He Said/She Said

He Said/She Said: Graduation Rates

Earlier this month, just in time for March Madness, newspapers reported that the UConn men’s basketball team has a dismal sounding graduation rate of 31%. You don’t need to have done well, or even taken a sociology class to know that’s bad.

He Said

How is it that only 31% of the men’s basketball team has managed to earn a degree? Academics and haterz are up in arms over this number, saying Coach Calhoun doesn’t care about academics, the university doesn’t care about the student-athletes it gives scholarships to, or how big time college sports are a farce.

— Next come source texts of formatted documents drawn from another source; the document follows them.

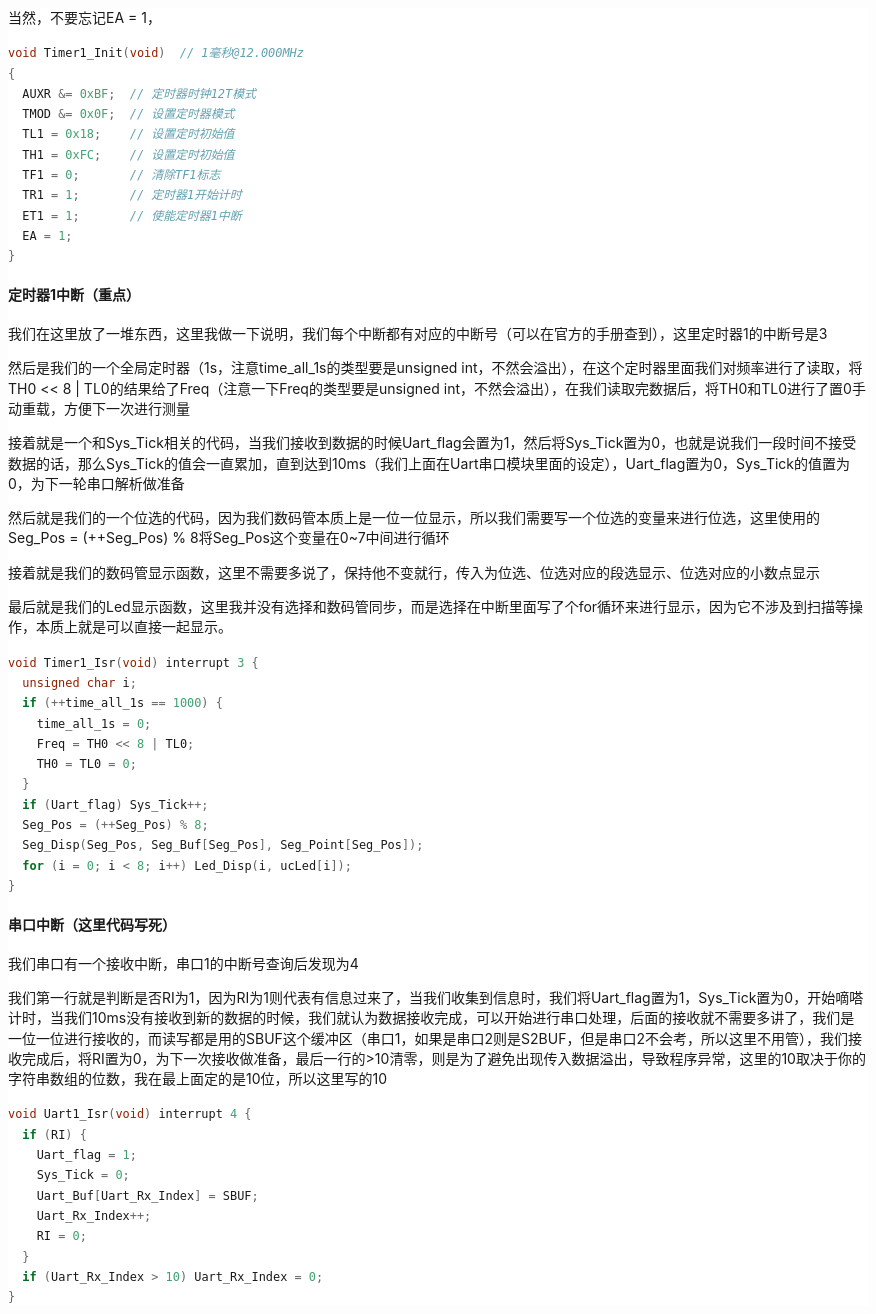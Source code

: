 当然，不要忘记EA = 1，

```c
void Timer1_Init(void)  // 1毫秒@12.000MHz
{
  AUXR &= 0xBF;  // 定时器时钟12T模式
  TMOD &= 0x0F;  // 设置定时器模式
  TL1 = 0x18;    // 设置定时初始值
  TH1 = 0xFC;    // 设置定时初始值
  TF1 = 0;       // 清除TF1标志
  TR1 = 1;       // 定时器1开始计时
  ET1 = 1;       // 使能定时器1中断
  EA = 1;
}
```

#### 定时器1中断（重点）

我们在这里放了一堆东西，这里我做一下说明，我们每个中断都有对应的中断号（可以在官方的手册查到），这里定时器1的中断号是3

然后是我们的一个全局定时器（1s，注意time_all_1s的类型要是unsigned int，不然会溢出），在这个定时器里面我们对频率进行了读取，将TH0 << 8 | TL0的结果给了Freq（注意一下Freq的类型要是unsigned int，不然会溢出），在我们读取完数据后，将TH0和TL0进行了置0手动重载，方便下一次进行测量

接着就是一个和Sys_Tick相关的代码，当我们接收到数据的时候Uart_flag会置为1，然后将Sys_Tick置为0，也就是说我们一段时间不接受数据的话，那么Sys_Tick的值会一直累加，直到达到10ms（我们上面在Uart串口模块里面的设定），Uart_flag置为0，Sys_Tick的值置为0，为下一轮串口解析做准备

然后就是我们的一个位选的代码，因为我们数码管本质上是一位一位显示，所以我们需要写一个位选的变量来进行位选，这里使用的Seg_Pos = (++Seg_Pos) % 8将Seg_Pos这个变量在0~7中间进行循环

接着就是我们的数码管显示函数，这里不需要多说了，保持他不变就行，传入为位选、位选对应的段选显示、位选对应的小数点显示

最后就是我们的Led显示函数，这里我并没有选择和数码管同步，而是选择在中断里面写了个for循环来进行显示，因为它不涉及到扫描等操作，本质上就是可以直接一起显示。

```c
void Timer1_Isr(void) interrupt 3 {
  unsigned char i;
  if (++time_all_1s == 1000) {
    time_all_1s = 0;
    Freq = TH0 << 8 | TL0;
    TH0 = TL0 = 0;
  }
  if (Uart_flag) Sys_Tick++;
  Seg_Pos = (++Seg_Pos) % 8;
  Seg_Disp(Seg_Pos, Seg_Buf[Seg_Pos], Seg_Point[Seg_Pos]);
  for (i = 0; i < 8; i++) Led_Disp(i, ucLed[i]);
}
```

#### 串口中断（这里代码写死）

我们串口有一个接收中断，串口1的中断号查询后发现为4

我们第一行就是判断是否RI为1，因为RI为1则代表有信息过来了，当我们收集到信息时，我们将Uart_flag置为1，Sys_Tick置为0，开始嘀嗒计时，当我们10ms没有接收到新的数据的时候，我们就认为数据接收完成，可以开始进行串口处理，后面的接收就不需要多讲了，我们是一位一位进行接收的，而读写都是用的SBUF这个缓冲区（串口1，如果是串口2则是S2BUF，但是串口2不会考，所以这里不用管），我们接收完成后，将RI置为0，为下一次接收做准备，最后一行的>10清零，则是为了避免出现传入数据溢出，导致程序异常，这里的10取决于你的字符串数组的位数，我在最上面定的是10位，所以这里写的10

```c
void Uart1_Isr(void) interrupt 4 {
  if (RI) {
    Uart_flag = 1;
    Sys_Tick = 0;
    Uart_Buf[Uart_Rx_Index] = SBUF;
    Uart_Rx_Index++;
    RI = 0;
  }
  if (Uart_Rx_Index > 10) Uart_Rx_Index = 0;
}
```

All of which might be true… who knows?

However, this study (which has UConn ranked just above Arizona, who they just beat in the Elite Eight!) does not take into account players who left school early for the NBA. When you hear that someone is no longer in school and did not graduate, it conjures up an image of someone who bombed out of school, is living back with mom and just got a job manning the register at the local CVS (those people always seem SO miserable).

That’s not the case with those who have gotten drafted in the NBA. Those are individuals who have taken advantage of an incredibly lucrative opportunity and have turned their ability to shoot a basketball into millions of dollars. What a country! But should those players count against the graduation rate? Technically, yes. But it still seems misleading to call the school out for its miserable graduation rate when really its just got a ton of desirable players.

The other factor these numbers aren’t taking into account are the players who might have transferred to another school or returned to their native country, in the case of foreign born players. In reality, the only way to objectively look at these numbers is to get a list of players from the given time frame and look at it case by case. Due to privacy concerns, that might not be legal… but it should still be done. ‘Cause now we need to know! It would be nice to see The Courant run that story but they’re pretty lazy over there so don’t hold your breath.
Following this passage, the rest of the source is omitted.